* [What you should do]:
Pick each line containing the word "media" out of the data below.

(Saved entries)
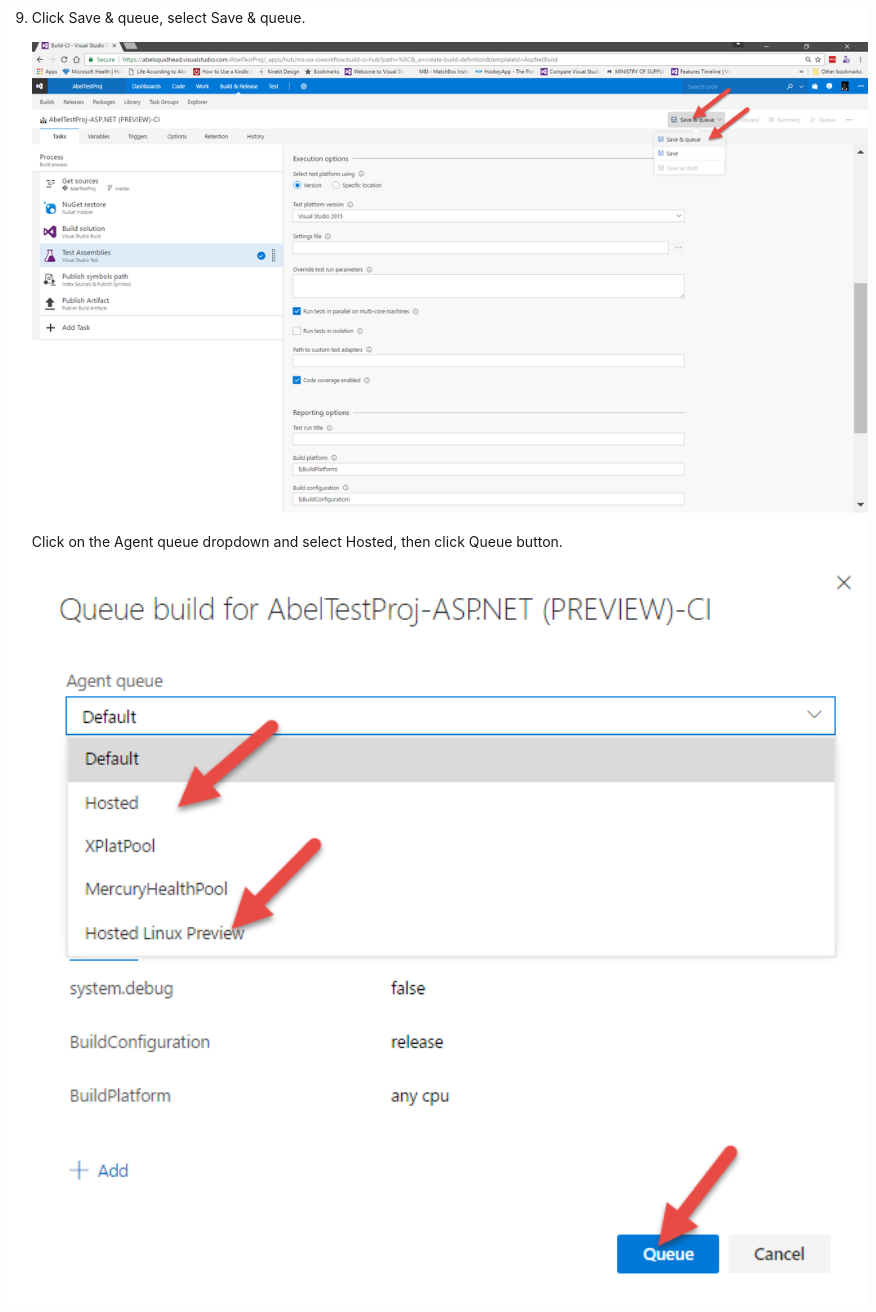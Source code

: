 9. Click Save & queue, select Save & queue. 

   <img src="media/image14.png" width="924" />

   Click on the Agent queue dropdown and select Hosted, then click Queue button.

   <img src="media/image15.png" width="924" />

* [Task response]:
   <img src="media/image14.png" width="924" />
   <img src="media/image15.png" width="924" />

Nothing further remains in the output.